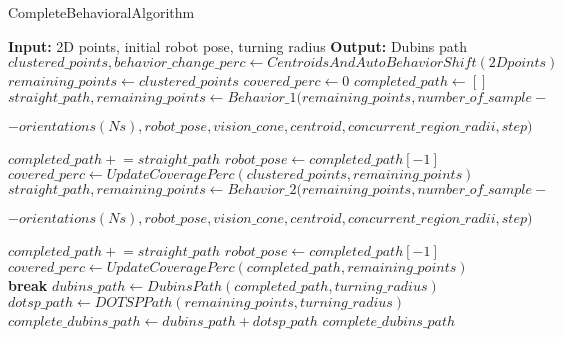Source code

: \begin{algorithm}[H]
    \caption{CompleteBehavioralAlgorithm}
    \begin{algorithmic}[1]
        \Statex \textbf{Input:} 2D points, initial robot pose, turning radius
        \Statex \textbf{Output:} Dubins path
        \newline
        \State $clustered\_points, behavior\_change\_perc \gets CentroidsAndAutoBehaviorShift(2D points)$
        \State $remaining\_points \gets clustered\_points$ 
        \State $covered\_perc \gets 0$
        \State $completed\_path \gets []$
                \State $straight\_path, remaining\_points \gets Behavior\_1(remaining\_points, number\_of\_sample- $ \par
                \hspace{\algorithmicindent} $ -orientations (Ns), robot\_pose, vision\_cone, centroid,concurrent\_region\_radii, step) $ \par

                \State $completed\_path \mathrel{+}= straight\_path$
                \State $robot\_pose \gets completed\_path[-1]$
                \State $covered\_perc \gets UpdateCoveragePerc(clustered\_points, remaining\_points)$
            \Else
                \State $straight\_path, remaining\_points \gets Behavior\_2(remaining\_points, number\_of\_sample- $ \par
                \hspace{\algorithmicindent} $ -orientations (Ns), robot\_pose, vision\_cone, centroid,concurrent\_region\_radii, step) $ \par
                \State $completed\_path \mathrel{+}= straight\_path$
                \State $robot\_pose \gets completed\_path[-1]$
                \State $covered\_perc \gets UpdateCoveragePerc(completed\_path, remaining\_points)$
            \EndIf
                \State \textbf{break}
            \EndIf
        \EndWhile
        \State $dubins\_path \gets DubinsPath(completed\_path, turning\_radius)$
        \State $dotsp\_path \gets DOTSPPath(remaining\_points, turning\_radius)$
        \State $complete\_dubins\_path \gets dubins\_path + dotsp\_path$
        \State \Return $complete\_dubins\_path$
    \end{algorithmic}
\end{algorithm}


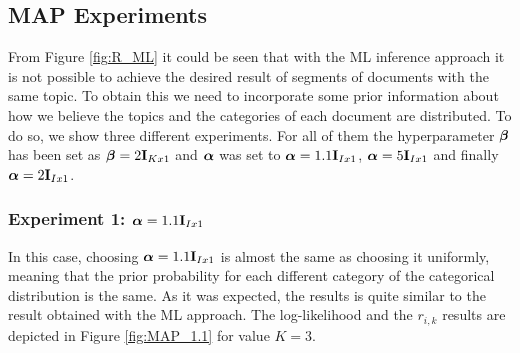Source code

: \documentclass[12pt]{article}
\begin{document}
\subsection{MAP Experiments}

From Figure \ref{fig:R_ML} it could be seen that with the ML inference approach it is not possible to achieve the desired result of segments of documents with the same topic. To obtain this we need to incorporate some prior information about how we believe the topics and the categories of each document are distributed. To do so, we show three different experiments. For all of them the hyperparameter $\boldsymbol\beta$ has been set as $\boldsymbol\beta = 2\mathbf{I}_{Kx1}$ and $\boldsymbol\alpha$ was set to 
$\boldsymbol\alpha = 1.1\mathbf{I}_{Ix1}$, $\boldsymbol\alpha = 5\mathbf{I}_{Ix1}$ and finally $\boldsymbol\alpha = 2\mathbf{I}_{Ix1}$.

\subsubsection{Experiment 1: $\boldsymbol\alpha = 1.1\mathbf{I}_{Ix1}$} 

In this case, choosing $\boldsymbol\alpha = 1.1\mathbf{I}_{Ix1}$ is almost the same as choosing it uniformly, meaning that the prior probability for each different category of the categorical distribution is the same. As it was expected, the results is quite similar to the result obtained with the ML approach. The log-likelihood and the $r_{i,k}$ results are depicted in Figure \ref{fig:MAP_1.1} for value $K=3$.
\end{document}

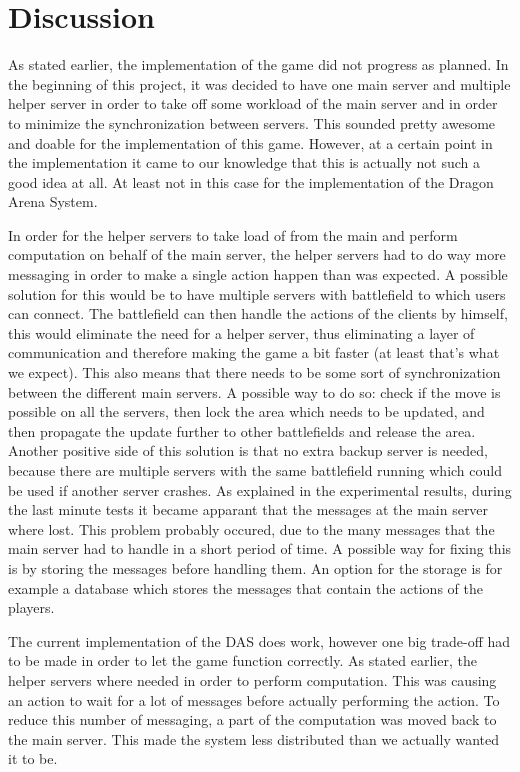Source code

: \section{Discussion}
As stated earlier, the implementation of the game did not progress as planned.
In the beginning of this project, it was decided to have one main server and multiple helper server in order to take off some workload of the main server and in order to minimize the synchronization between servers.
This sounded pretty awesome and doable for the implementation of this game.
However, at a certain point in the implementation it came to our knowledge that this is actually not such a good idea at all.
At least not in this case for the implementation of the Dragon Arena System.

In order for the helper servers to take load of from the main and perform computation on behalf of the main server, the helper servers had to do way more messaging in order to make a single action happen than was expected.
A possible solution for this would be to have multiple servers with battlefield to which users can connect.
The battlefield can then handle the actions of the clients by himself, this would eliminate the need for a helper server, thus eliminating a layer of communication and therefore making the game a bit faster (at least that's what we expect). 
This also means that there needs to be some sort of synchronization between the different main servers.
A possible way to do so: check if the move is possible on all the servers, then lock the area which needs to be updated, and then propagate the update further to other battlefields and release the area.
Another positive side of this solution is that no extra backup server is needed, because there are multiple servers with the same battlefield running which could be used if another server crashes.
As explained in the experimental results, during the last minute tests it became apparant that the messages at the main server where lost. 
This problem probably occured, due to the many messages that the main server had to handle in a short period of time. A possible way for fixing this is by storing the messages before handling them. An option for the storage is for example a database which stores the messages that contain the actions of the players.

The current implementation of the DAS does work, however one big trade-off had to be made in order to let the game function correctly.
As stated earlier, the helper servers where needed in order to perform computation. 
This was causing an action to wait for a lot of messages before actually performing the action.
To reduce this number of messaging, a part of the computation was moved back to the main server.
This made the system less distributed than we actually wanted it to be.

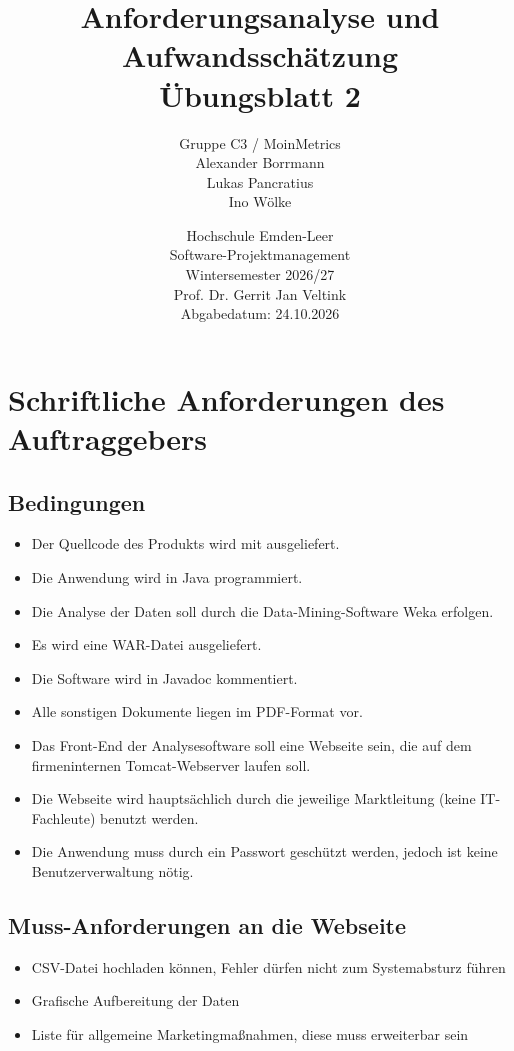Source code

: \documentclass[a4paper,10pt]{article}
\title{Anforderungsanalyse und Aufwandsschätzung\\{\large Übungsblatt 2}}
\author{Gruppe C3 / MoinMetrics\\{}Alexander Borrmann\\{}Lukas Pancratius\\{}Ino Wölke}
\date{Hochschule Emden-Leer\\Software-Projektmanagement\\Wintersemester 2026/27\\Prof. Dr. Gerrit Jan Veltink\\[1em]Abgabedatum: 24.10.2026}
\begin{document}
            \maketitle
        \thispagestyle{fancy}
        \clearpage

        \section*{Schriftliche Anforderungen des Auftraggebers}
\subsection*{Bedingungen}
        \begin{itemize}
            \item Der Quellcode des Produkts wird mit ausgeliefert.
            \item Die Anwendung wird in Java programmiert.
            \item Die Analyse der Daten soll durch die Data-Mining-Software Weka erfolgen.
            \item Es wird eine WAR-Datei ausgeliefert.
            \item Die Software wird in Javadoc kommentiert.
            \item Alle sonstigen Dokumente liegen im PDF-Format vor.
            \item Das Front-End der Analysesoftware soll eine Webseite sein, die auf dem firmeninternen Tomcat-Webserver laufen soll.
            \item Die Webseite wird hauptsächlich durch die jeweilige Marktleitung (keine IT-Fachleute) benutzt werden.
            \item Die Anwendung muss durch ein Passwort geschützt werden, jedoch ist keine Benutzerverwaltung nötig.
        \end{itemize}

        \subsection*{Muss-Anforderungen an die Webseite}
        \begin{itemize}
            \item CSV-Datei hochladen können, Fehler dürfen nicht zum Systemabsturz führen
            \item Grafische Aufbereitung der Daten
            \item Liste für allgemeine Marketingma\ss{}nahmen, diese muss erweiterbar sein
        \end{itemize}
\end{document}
········
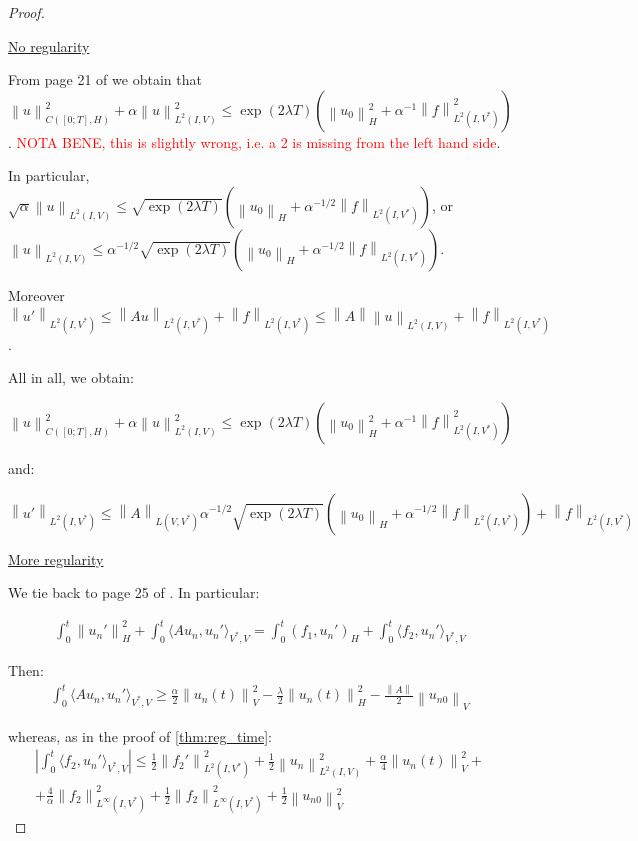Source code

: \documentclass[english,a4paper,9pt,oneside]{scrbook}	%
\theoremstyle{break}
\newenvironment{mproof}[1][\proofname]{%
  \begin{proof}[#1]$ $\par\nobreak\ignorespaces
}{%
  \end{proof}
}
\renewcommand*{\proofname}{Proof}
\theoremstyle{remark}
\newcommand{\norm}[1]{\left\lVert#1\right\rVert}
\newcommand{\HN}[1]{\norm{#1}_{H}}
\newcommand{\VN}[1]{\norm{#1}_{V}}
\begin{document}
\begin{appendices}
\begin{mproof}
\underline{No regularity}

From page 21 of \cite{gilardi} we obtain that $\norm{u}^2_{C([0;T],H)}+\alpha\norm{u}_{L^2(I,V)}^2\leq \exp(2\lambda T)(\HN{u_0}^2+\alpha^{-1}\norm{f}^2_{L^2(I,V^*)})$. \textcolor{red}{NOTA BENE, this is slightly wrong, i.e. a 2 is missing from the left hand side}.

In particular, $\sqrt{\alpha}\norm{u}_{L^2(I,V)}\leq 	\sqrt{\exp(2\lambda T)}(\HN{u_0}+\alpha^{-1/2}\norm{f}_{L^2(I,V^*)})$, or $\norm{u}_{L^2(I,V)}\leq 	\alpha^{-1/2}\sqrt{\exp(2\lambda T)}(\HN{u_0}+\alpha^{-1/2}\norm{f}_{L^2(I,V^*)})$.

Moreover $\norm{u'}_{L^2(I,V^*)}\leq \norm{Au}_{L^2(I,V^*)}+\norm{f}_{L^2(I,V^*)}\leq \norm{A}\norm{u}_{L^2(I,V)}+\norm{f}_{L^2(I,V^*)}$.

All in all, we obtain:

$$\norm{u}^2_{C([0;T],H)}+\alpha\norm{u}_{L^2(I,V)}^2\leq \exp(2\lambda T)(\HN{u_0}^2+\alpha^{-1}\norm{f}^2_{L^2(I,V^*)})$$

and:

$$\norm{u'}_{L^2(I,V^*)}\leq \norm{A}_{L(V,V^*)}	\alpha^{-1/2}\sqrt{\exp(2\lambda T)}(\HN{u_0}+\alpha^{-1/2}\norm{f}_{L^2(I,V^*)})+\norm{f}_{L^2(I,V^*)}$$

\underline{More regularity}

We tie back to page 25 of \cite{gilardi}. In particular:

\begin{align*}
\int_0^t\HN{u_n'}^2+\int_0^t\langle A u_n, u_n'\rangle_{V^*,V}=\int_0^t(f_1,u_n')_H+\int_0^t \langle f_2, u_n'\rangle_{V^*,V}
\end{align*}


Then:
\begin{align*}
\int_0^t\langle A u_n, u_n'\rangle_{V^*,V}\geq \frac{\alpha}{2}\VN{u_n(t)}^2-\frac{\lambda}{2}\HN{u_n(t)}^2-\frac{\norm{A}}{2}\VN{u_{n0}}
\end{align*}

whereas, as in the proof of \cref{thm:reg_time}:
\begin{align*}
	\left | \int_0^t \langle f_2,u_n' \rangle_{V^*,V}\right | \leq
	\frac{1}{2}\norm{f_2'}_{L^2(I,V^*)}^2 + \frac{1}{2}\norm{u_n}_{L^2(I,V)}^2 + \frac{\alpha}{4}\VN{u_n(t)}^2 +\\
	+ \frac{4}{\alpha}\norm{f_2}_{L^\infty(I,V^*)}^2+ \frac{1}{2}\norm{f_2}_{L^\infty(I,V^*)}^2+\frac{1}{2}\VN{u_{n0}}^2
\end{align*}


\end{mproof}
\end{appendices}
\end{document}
········
= What is required =
Within the material, count the lines where the word "Statex" appears. The reply is that number and nothing more.

= Task result =
2